Unafraid to speak openly about the spread of AIDS from older men to young girls in Africa, Nema Aluku, 2004 Anglican Communion delegate from Kenya to the United Nations Commission on the Status of Women, helped change the conversation about sexuality in her country.
Jyotsna Patro of the Church of North India, using resources from her participation in that same gathering, opened the conversation on interfaith dialogue among women and men in her region. Margaret Auma, in partnership with Anglican sisters, changed the conversation about the low place of widows in her city of Kisuma. Rita Simeni, after two weeks with Anglican sisters at the UN last March, began declaring that women’s work in Papua New Guinea merits center stage.
These conversations, vital to the mission of the church, are essentially missing from the decision-making tables of the Anglican Communion. These voices of women working at the center of their communities, living out Christ’s mission, are far from the center of the official dialogue on faith and order, which shapes the official conversation on reconciliation in our church today. They were heard at the United Nations gathering because they were sponsored by the Anglican Observer’s Office to the UN.
In recent months, it has come as a surprise to many to realize that the Anglican Communion’s official instruments of unity ( i.e., the decision-making bodies -- the archbishop of Canterbury, the primates, the bishops, members of the Anglican Consultative Council) include only 30 women among a membership of 800.
There are, of course, many reasons for this -- historically, theologically, traditionally. But the fact remains that a part of the Body is largely absent. When that is the case, then the decisions do not reflect the whole.
Make no mistake, having women at the table does not automatically ensure a more nurturing, child-supportive, less-violent church or world, though I would wager that is likely. But it does ensure that the conversation and perhaps even the priorities of the church will be different.
Even with the best will in the world, speaking on behalf of others is no substitute for the authentic voice at the table. The conversation will be more difficult. Consensus will be more of a challenge, but the outcome will reflect a diversity that mirrors the church.
For those of us who feel strongly about one issue or another, this can be dangerous territory. But if we are serious about partnership and global understanding, this is the ground on which we are called to tread.
Recently, the Council for Women’s Ministries, representing a variety of Episcopal Church women’s organizations, gathered for its annual meeting. Of 20 women, nine were women of color. No longer was white privilege the invisible norm. For the first time, the agenda became a common agenda and not one in which minority representatives were seeking a piece of The Pie. The pie itself was shaped by the whole. Participants left the meeting with excitement and ownership about what is to come in that council and in the church.
What could come, if the council and the Anglican delegation to the U.N. commission are any indication, is an agenda good for the whole church. And it will be hard work -- claiming a public voice for women, joining the conversation at every level.
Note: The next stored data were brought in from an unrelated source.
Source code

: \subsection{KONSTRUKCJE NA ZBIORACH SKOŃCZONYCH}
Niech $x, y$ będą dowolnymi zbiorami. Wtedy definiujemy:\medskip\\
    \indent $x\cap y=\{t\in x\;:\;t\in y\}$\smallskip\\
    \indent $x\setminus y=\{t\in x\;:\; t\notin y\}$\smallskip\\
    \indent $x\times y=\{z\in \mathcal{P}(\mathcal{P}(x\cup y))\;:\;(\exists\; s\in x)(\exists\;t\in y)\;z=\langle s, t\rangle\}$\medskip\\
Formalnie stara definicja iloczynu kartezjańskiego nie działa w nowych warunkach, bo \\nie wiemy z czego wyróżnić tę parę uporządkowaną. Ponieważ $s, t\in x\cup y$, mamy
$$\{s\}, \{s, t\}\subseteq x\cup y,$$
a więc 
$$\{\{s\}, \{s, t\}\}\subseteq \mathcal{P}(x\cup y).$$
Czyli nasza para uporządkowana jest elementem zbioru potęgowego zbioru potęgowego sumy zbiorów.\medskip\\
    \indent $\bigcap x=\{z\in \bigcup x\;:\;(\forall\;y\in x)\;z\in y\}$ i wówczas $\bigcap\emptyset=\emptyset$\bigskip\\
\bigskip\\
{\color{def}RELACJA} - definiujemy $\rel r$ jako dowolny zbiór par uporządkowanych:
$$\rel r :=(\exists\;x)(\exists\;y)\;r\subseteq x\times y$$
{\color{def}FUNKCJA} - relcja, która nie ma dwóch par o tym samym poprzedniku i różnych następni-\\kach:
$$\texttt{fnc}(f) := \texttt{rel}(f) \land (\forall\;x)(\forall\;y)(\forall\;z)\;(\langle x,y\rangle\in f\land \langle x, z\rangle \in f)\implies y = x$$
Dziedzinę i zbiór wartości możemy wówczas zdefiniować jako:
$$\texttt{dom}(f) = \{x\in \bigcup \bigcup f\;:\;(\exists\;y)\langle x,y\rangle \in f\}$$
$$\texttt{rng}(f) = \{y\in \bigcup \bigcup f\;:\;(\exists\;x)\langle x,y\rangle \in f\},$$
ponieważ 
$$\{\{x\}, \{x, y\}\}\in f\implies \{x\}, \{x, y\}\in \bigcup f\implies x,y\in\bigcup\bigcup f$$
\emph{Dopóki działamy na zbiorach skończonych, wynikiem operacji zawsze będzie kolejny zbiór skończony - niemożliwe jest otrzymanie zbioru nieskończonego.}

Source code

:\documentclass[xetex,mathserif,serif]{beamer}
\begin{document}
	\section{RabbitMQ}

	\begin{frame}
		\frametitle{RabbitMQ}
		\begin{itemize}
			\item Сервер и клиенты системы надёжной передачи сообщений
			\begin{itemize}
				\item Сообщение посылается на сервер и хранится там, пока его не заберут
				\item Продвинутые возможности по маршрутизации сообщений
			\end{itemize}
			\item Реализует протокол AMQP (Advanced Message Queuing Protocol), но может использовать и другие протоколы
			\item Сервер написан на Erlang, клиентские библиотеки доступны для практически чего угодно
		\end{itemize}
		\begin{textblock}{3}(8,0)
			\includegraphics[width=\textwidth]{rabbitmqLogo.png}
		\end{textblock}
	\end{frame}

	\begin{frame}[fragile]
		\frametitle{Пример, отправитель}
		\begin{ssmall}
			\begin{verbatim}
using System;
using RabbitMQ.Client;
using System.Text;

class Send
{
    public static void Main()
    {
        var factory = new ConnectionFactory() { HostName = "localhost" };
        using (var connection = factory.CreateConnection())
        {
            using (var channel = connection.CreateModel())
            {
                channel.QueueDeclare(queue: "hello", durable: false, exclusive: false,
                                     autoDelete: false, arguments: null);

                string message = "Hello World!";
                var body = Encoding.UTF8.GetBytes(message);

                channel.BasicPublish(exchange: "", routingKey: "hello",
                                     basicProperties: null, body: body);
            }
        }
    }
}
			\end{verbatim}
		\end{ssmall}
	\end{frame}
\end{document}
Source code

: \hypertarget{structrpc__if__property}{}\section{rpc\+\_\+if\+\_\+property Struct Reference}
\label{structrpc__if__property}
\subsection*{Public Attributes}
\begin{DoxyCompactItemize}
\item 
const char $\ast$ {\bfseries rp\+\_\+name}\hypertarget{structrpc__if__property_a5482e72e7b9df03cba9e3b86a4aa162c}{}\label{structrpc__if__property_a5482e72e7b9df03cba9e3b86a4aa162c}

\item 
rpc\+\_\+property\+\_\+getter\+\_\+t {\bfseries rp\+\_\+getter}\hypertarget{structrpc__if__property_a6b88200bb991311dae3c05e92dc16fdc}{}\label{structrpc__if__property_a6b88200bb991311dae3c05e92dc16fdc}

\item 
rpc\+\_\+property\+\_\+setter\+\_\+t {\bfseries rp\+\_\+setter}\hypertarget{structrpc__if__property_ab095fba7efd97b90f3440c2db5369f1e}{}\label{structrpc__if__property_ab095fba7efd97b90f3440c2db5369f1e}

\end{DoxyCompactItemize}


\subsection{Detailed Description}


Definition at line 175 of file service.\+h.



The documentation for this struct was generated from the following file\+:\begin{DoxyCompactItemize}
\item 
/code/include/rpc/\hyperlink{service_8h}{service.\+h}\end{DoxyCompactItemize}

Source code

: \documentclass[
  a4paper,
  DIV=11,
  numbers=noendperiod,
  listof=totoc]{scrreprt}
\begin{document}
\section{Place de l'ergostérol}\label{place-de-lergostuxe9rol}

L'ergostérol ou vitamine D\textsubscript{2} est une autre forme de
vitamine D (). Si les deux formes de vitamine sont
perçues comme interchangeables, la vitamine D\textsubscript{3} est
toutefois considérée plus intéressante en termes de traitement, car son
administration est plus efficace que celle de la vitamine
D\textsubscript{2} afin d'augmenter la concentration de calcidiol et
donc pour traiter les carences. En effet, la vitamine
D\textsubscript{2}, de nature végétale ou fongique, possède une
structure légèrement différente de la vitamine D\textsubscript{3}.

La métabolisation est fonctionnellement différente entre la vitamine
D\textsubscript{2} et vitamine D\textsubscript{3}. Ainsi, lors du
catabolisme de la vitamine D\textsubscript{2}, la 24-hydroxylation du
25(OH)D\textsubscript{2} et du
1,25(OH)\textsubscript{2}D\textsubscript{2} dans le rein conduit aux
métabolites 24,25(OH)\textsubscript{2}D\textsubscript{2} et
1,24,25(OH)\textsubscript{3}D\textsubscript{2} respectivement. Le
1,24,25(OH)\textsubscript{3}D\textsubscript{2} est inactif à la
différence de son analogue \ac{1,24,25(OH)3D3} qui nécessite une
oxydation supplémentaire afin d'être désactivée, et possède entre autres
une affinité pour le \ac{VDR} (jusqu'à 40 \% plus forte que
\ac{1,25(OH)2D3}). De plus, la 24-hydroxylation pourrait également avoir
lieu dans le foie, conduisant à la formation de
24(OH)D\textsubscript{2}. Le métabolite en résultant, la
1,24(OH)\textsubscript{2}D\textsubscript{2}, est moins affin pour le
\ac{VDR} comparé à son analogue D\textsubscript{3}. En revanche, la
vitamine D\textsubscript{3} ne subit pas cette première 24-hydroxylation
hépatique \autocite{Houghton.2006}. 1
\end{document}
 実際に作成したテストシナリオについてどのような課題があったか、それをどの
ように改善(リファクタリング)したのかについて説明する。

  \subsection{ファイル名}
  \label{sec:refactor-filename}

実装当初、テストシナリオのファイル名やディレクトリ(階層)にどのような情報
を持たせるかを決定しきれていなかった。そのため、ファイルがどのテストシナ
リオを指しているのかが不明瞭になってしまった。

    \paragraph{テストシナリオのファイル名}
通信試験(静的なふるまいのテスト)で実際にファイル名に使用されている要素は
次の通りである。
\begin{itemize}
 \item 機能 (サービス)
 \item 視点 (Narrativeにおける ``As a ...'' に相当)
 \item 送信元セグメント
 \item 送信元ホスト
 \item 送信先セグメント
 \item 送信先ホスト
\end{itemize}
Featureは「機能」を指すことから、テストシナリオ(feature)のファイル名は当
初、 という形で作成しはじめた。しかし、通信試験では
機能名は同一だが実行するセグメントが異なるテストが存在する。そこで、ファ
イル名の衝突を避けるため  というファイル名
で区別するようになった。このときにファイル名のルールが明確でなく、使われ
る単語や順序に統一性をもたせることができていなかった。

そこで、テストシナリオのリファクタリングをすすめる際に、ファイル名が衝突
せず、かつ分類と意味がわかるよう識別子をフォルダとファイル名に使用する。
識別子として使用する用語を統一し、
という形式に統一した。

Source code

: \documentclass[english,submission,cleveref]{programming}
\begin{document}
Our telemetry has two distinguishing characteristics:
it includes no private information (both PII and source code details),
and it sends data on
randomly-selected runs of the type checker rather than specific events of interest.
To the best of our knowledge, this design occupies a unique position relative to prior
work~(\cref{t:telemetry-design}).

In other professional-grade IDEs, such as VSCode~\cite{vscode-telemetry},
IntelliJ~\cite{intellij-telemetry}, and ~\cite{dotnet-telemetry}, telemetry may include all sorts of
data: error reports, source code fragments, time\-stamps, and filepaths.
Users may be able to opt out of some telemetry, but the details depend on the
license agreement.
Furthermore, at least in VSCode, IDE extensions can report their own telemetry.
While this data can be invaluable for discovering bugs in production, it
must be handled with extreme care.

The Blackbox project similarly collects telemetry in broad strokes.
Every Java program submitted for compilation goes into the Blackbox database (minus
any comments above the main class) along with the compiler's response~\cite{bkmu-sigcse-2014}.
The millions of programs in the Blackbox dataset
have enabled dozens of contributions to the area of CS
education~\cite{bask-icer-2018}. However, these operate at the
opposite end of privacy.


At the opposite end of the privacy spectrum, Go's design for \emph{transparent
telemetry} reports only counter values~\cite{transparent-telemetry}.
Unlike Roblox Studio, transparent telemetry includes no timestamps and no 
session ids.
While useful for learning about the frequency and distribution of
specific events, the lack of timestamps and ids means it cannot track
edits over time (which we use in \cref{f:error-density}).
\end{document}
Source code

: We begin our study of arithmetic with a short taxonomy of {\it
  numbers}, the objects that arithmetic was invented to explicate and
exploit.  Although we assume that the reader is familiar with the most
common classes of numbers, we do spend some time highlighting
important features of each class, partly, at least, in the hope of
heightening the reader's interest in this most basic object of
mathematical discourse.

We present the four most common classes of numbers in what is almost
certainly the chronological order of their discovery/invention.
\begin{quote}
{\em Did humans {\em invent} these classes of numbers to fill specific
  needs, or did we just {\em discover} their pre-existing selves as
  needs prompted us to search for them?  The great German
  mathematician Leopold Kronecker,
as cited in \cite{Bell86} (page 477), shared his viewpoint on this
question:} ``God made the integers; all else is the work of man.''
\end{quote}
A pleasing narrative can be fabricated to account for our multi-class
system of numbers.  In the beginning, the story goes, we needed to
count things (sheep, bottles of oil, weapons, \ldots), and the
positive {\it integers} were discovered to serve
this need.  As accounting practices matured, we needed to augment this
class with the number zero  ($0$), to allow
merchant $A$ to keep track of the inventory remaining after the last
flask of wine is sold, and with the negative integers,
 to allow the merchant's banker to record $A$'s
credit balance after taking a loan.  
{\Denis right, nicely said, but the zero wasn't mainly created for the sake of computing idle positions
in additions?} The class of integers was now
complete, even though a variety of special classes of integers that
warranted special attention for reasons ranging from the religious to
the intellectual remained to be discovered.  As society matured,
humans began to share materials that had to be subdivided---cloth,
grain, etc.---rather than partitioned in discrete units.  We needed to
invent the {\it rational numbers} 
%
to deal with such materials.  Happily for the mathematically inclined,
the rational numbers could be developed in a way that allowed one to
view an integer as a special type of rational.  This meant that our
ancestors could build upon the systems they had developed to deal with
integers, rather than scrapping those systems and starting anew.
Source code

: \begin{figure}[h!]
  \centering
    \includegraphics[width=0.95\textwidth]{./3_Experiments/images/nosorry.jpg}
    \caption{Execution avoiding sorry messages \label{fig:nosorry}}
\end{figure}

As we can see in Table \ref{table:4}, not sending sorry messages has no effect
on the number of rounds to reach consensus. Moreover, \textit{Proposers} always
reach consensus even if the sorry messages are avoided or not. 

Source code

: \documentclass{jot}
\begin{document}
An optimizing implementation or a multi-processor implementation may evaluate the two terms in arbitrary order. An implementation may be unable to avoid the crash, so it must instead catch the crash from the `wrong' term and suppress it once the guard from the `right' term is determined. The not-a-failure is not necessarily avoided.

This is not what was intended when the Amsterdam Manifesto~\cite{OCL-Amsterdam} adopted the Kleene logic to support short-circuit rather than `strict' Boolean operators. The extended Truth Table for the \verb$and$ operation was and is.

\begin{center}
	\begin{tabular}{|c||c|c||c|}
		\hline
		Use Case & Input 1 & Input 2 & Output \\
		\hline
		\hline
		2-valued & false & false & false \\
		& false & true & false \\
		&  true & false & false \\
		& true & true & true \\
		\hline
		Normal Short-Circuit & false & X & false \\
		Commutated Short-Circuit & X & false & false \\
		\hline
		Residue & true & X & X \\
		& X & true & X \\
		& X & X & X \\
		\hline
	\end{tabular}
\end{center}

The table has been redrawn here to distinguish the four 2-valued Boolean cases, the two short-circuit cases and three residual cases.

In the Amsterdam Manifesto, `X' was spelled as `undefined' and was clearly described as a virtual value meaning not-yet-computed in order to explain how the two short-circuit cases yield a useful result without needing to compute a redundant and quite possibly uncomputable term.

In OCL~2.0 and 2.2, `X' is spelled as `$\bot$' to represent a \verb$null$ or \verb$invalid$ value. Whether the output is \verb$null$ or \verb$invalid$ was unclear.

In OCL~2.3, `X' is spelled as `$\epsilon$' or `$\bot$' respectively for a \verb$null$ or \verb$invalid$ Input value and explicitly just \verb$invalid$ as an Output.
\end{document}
It means shaping new ways of working with the whole Body. Lee Hancock, dean of Auburn Theological Seminary, speaker at the council, put it this way: “We must engage new paradigms for the church moving from margin to center, from hierarchy to relationship, from power and control to wisdom.”
The work before us and the wisdom we seek includes the voices of Nema, Jyotsna, Margaret, Rita and countless others. When they are truly at the table, the conversation will change the world.